*** Opening of SUPPLIED ENTRIES ***

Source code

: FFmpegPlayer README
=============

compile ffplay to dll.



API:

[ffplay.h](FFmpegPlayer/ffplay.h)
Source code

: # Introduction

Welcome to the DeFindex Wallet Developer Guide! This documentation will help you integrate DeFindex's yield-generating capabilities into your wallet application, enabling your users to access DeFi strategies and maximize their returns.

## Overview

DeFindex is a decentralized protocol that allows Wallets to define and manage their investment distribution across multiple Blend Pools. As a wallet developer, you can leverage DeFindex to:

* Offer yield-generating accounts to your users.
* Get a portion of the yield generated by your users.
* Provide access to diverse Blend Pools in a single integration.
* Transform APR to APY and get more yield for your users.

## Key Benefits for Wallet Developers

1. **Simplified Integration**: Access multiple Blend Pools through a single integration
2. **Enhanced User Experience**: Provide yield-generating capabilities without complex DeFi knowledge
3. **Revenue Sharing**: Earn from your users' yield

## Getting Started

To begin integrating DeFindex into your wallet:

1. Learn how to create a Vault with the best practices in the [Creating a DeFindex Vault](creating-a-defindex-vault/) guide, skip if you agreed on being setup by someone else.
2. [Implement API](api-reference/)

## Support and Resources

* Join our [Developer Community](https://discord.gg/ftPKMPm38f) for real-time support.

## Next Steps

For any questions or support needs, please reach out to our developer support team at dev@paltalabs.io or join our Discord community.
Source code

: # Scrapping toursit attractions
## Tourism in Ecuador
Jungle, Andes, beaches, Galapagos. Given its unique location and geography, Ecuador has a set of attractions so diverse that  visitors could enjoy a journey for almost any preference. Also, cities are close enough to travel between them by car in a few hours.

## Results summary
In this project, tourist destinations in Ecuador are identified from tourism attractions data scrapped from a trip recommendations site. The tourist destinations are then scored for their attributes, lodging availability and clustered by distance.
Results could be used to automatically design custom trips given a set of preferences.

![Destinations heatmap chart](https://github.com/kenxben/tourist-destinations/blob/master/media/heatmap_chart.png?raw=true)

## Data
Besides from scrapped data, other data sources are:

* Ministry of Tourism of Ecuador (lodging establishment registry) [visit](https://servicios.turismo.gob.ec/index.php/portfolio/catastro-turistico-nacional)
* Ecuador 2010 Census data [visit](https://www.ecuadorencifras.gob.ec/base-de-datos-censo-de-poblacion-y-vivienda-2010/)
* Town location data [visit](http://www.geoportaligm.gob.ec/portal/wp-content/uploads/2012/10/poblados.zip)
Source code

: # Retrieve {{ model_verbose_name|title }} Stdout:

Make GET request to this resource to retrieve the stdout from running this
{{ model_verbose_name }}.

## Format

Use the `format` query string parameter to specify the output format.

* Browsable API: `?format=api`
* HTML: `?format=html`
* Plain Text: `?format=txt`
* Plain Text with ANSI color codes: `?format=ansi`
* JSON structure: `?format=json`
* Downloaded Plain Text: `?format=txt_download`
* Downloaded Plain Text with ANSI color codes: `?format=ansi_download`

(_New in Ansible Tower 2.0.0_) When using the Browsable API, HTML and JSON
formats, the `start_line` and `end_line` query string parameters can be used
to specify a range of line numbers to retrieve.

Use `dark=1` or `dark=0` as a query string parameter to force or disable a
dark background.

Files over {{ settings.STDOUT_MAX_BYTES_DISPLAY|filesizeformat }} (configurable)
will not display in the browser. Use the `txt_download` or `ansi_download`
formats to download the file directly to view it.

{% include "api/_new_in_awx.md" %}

*** Close of SUPPLIED ENTRIES ***

-- TASK DIRECTIONS --
After locating the line with "DeFindex is a" above, return that line and every later line through the one with "## Getting Started", word for word and with nothing else.

-- EXPECTED ANSWER --
DeFindex is a decentralized protocol that allows Wallets to define and manage their investment distribution across multiple Blend Pools. As a wallet developer, you can leverage DeFindex to:

* Offer yield-generating accounts to your users.
* Get a portion of the yield generated by your users.
* Provide access to diverse Blend Pools in a single integration.
* Transform APR to APY and get more yield for your users.

## Key Benefits for Wallet Developers

1. **Simplified Integration**: Access multiple Blend Pools through a single integration
2. **Enhanced User Experience**: Provide yield-generating capabilities without complex DeFi knowledge
3. **Revenue Sharing**: Earn from your users' yield

## Getting Started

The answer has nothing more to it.